Gboard, Google’s mobile keyboard for iOS and Android, is almost like a digital secretary. It can predict what you’re going to type before you type it, perform Google searches, translates in real time between more than 15 different languages, and boasts a growing library of handy emojis. And on Thursday, Google researchers pulled back the curtain on efforts to make it better.
“Most people spend a significant amount of time each day using mobile-device keyboards: Composing emails, texting, engaging in social media, and more. Yet, mobile keyboards are still cumbersome to handle,” Google said. “The average user is roughly 35 percent slower typing on a mobile device than on a physical keyboard. To change that, we recently provided many exciting improvements to Gboard for Android, working towards our vision of creating an intelligent mechanism that enables faster input while offering suggestions and correcting mistakes, in any language you choose.”
In a post on the Google Research Blog, Google explained how Gboard is using machine learning to cut down on errors. Using neural networks — computer systems modeled on the human brain and nervous system — researchers were able to correct for for mistyped letters, misspellings, character insertions, and deletions. “[Gboard] address[es] these errors at the character level, mapping the touch points on the screen to actual keys,” Google said.

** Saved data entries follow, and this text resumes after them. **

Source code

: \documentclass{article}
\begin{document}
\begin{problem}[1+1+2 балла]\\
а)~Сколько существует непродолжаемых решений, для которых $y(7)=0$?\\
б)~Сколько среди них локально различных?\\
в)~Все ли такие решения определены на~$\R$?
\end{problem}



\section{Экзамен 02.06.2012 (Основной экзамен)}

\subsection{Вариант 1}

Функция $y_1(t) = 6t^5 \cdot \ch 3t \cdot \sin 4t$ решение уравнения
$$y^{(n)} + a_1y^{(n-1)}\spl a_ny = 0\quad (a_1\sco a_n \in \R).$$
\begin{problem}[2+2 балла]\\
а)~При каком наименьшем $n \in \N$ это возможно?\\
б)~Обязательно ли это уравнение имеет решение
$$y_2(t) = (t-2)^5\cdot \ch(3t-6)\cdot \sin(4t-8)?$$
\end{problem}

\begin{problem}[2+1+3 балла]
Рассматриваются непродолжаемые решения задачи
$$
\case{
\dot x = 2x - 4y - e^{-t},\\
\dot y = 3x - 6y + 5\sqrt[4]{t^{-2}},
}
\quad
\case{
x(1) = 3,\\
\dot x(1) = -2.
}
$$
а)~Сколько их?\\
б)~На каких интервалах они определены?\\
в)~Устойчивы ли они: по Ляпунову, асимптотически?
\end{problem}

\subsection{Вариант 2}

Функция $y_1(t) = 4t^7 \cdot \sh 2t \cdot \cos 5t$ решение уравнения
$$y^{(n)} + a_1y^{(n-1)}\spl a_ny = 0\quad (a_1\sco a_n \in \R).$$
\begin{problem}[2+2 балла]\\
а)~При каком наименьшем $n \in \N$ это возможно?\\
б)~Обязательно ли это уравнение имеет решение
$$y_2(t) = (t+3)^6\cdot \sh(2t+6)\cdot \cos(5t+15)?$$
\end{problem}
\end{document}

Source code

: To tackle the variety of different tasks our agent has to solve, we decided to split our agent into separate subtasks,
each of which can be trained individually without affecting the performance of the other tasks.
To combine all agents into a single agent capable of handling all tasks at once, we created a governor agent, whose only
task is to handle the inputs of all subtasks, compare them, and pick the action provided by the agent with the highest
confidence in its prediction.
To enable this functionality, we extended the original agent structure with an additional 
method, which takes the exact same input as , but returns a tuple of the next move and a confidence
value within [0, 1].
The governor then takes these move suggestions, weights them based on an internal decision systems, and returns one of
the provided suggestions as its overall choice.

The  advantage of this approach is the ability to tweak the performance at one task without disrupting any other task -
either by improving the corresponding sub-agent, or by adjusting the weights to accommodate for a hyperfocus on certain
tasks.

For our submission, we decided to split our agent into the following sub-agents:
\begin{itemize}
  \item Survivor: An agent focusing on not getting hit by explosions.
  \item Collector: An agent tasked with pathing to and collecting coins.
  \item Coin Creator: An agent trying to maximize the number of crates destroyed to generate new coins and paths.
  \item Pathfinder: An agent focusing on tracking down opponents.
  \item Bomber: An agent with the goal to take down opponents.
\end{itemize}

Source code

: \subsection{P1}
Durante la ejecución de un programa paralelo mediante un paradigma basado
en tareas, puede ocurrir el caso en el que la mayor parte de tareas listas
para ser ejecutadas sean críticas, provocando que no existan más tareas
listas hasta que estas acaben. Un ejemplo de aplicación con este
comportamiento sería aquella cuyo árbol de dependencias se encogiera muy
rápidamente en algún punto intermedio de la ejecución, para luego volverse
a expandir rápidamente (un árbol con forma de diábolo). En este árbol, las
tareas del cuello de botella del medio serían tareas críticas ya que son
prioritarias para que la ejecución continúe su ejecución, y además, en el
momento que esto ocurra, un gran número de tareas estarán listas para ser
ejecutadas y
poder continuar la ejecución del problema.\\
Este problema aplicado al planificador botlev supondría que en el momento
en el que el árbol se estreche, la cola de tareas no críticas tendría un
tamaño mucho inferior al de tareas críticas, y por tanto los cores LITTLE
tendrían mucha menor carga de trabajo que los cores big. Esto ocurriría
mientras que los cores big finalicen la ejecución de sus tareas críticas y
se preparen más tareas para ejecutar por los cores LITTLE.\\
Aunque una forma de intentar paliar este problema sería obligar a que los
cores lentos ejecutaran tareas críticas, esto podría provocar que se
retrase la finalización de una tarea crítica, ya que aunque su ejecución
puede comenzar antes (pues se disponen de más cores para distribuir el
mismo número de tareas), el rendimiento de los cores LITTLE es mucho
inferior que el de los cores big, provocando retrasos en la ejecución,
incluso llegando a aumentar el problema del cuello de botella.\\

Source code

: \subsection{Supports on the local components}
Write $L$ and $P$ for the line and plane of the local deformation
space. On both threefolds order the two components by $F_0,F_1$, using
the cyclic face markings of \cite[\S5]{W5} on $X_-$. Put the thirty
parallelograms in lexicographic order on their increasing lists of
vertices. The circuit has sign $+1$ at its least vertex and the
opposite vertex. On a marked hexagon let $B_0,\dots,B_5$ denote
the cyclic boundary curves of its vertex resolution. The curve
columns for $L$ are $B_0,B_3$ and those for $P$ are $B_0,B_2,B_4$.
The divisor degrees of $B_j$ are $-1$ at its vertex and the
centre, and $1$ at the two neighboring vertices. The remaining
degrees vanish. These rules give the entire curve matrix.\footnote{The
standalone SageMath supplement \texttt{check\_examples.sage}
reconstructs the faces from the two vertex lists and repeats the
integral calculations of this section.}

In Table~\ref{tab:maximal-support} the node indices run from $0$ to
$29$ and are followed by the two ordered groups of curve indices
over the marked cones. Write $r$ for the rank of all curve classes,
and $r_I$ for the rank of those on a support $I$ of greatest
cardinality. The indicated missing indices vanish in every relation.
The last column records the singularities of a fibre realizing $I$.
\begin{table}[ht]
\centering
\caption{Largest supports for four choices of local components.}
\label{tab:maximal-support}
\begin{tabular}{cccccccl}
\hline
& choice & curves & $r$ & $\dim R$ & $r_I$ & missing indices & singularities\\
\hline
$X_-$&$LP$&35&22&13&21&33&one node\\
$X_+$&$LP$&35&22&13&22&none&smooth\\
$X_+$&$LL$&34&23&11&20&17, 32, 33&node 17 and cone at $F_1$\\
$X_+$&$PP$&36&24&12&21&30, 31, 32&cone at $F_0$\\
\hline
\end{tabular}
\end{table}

In addition, Google employed TensorFlow, its hardware-accelerated machine learning platform, to train hundreds of neural networks and optimize them for suggestions, completions, and other keyboard-specific features. After a year of work, the models were six times faster and 10 times smaller than the initial versions, Google said, and showed a 15 percent reduction in bad autocorrects and 10 percent reduction in “wrongly decoded gestures.”
Those changes were just the beginning. Google factored lexicon, which tells which words occur in a language, and probabilistic grammar, which tells what words are likely to follow other words, into Gboard’s machine intelligence. The result was what Google calls Finite-State Transducers, which power the app’s natural language processing and supply word completions and predictions.
Google used the same Finite-State Transducers to map sequences of Latin keys to symbol sequences in Indic languages. The result? Gboard lets you type a word according to its phonetic pronunciation — the Hindi “daanth” for “दांत” (teeth) — and automatically transliterates it. Compared to Gboard’s old system, the new models are 50 percent faster, and reduce the fraction of words users have to manually correct by more than 10 percent. “Some languages have multiple writing systems […] so between transliterated and native layouts, we built 57 new input methods in just a few months,” Google said.
“While we hope that these recent changes improve your typing experience, we recognize that on-device typing is by no means solved. Gboard can still make suggestions that seem nonintuitive or of low utility and gestures can still be decoded to words a human would never pick, Google said. “However, our shift towards powerful, machine-intelligence algorithms has opened new spaces that we’re actively exploring to make more useful tools and products for our users worldwide.”